Por Nataly Maier
Você deve se lembrar do casal fora-da-lei que virou lenda nos EUA, em meados de 1930. O banditismo romântico de Bonnie e Clyde, os maiores inimigos públicos do Texas, teve de tudo, igual farofa de interior: assassinatos medonhos, assaltos a bancos, críticas ao governo e, acredite, um grande apreço popular. Bonnie gostava de escrever poemas, era sentimental e curtia literatura. Clyde, um romântico com sede de justiça. O fim da história eu te conto: ambos morreram dentro de um Ford V8 por uma chuva de tiros das mãos da polícia, depois de anos foragidos. Só que, para muitos, partiram como ídolos. Milhares de pessoas choraram desesperadamente sobre os corpos ensanguentados do casal, culparam o governo e cristalizaram Bonnie e Clyde como verdadeiros heróis antissistema, tipo Robin Hood. História digna de filme – a Netflix que o diga, teve até série sobre o caso.
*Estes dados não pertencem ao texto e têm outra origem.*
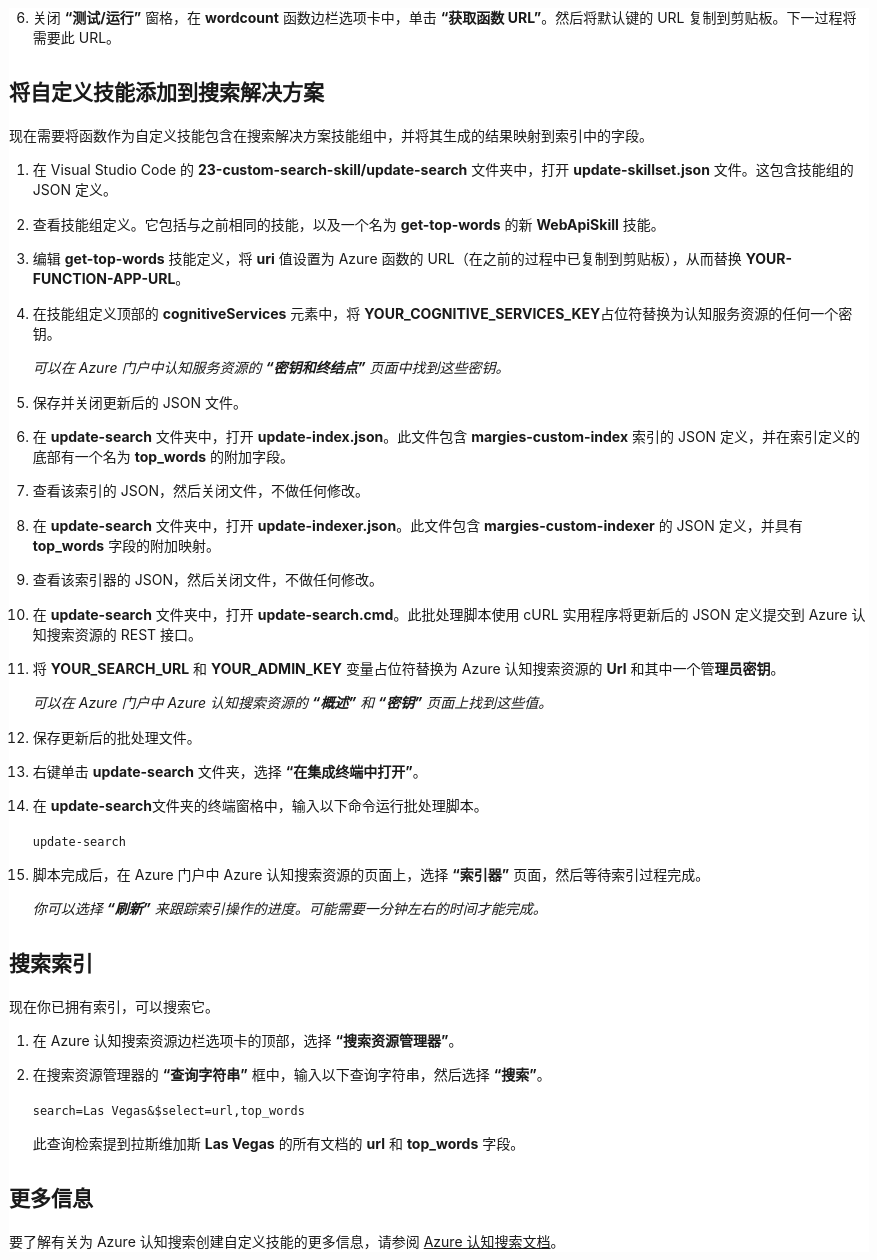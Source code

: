6. 关闭 **“测试/运行”** 窗格，在 **wordcount** 函数边栏选项卡中，单击 **“获取函数 URL”**。然后将默认键的 URL 复制到剪贴板。下一过程将需要此 URL。

## 将自定义技能添加到搜索解决方案

现在需要将函数作为自定义技能包含在搜索解决方案技能组中，并将其生成的结果映射到索引中的字段。 

1. 在 Visual Studio Code 的 **23-custom-search-skill/update-search** 文件夹中，打开 **update-skillset.json** 文件。这包含技能组的 JSON 定义。
2. 查看技能组定义。它包括与之前相同的技能，以及一个名为 **get-top-words** 的新 **WebApiSkill** 技能。
3. 编辑 **get-top-words** 技能定义，将 **uri** 值设置为 Azure 函数的 URL（在之前的过程中已复制到剪贴板），从而替换 **YOUR-FUNCTION-APP-URL**。
4. 在技能组定义顶部的 **cognitiveServices** 元素中，将 **YOUR_COGNITIVE_SERVICES_KEY**占位符替换为认知服务资源的任何一个密钥。

    *可以在 Azure 门户中认知服务资源的 **“密钥和终结点”** 页面中找到这些密钥。*

5. 保存并关闭更新后的 JSON 文件。
6. 在 **update-search** 文件夹中，打开 **update-index.json**。此文件包含 **margies-custom-index** 索引的 JSON 定义，并在索引定义的底部有一个名为 **top_words** 的附加字段。
7. 查看该索引的 JSON，然后关闭文件，不做任何修改。
8. 在 **update-search** 文件夹中，打开 **update-indexer.json**。此文件包含 **margies-custom-indexer** 的 JSON 定义，并具有 **top_words** 字段的附加映射。
9. 查看该索引器的 JSON，然后关闭文件，不做任何修改。
10. 在 **update-search** 文件夹中，打开 **update-search.cmd**。此批处理脚本使用 cURL 实用程序将更新后的 JSON 定义提交到 Azure 认知搜索资源的 REST 接口。
11. 将 **YOUR_SEARCH_URL** 和 **YOUR_ADMIN_KEY** 变量占位符替换为 Azure 认知搜索资源的 **Url** 和其中一个管**理员密钥**。

    *可以在 Azure 门户中 Azure 认知搜索资源的 **“概述”** 和 **“密钥”** 页面上找到这些值。*

12. 保存更新后的批处理文件。
13. 右键单击 **update-search** 文件夹，选择 **“在集成终端中打开”**。
14. 在 **update-search**文件夹的终端窗格中，输入以下命令运行批处理脚本。

    ```
    update-search
    ```

15. 脚本完成后，在 Azure 门户中 Azure 认知搜索资源的页面上，选择 **“索引器”** 页面，然后等待索引过程完成。

    *你可以选择 **“刷新”** 来跟踪索引操作的进度。可能需要一分钟左右的时间才能完成。*

## 搜索索引

现在你已拥有索引，可以搜索它。

1. 在 Azure 认知搜索资源边栏选项卡的顶部，选择 **“搜索资源管理器”**。
2. 在搜索资源管理器的 **“查询字符串”** 框中，输入以下查询字符串，然后选择 **“搜索”**。

    ```
    search=Las Vegas&$select=url,top_words
    ```

    此查询检索提到拉斯维加斯 **Las Vegas** 的所有文档的 **url** 和 **top_words** 字段。

## 更多信息

要了解有关为 Azure 认知搜索创建自定义技能的更多信息，请参阅 [Azure 认知搜索文档](https://docs.microsoft.com/azure/search/cognitive-search-custom-skill-interface)。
Dias atrás, não era Bonnie e Clyde, mas houve comoção gigantesca pela morte do Lázaro, o psicopata do DF que dizia ter pacto com o sobrenatural e que matou e estuprou sem dó nem piedade. Teve crítica ao sistema de justiça criminal, à forma que o assassino morreu e, principalmente, a quem comemorou. Não quero entrar em detalhes, mas é impossível não mencionar a semelhança dos fatos. Pra mim, toda crítica é democrática, necessária e bem-vinda, o perigo mora é no relativismo. Problematizaram o bandido morto, comoveram-se com sua morte, mas se esqueceram das vítimas da sua crueldade.
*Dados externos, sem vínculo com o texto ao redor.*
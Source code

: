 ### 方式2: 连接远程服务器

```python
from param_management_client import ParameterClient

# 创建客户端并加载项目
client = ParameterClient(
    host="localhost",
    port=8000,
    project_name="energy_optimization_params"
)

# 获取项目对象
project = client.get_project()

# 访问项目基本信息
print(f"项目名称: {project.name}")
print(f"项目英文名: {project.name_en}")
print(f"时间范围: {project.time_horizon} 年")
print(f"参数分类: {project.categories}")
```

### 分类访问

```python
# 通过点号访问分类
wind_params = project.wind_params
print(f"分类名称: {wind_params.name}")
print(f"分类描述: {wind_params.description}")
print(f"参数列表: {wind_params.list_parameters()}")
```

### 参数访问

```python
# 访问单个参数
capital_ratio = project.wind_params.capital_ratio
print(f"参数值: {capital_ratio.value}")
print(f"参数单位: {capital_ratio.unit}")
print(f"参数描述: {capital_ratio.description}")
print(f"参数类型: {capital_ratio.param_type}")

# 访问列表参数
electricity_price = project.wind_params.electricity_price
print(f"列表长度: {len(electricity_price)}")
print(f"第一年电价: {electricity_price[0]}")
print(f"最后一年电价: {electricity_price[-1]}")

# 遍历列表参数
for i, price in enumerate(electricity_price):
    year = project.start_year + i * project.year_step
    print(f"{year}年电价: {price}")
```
Sai mês, entra mês, e a história ganha novos atores. Como explicar o aumento repentino de seguidores nas redes sociais do DJ Ivis, logo após ele ser denunciado pela ex-esposa de violência doméstica, no início desta semana? Nem Freud explica a cabeça de quem tentou justificar todos aqueles murros e chutes nos vídeos que estão circulando na internet. Sério, não dá.
A inversão de valores não é característica da geração, já que Bonnie e Clyde morreram há mais de 85 anos, mas esse apego imediato ao protagonismo, sobretudo quando este tem um lado repulsivo, continua nos surpreendendo. O ser humano tende ao seu mal. A greve da PM no Espírito Santo, em 2017, endossa a teoria. Bastou não ter a ação da polícia na rua para a população saquear os supermercados, quebrar as lojas e causar um prejuízo de mais de 300 milhões na economia. Este é o país que enche a boca para falar que todo político é corrupto, mas não olha para a raiz da imoralidade.
Infelizmente, a ótica das pessoas é facilmente contaminada. Isso pede para que a gente reveja constantemente as nossas bandeiras, atitudes e pensamentos. É muito mais fácil culpar o sistema e a política pelos insucessos diante de nós, mas algumas situações apontam para a nossa própria consciência e o que fazemos com ela. Que a gente não perca a capacidade de pensar com a própria cabeça e agir com coerência, sem ser contaminado de todas as partes. É só assim pra ter jeito.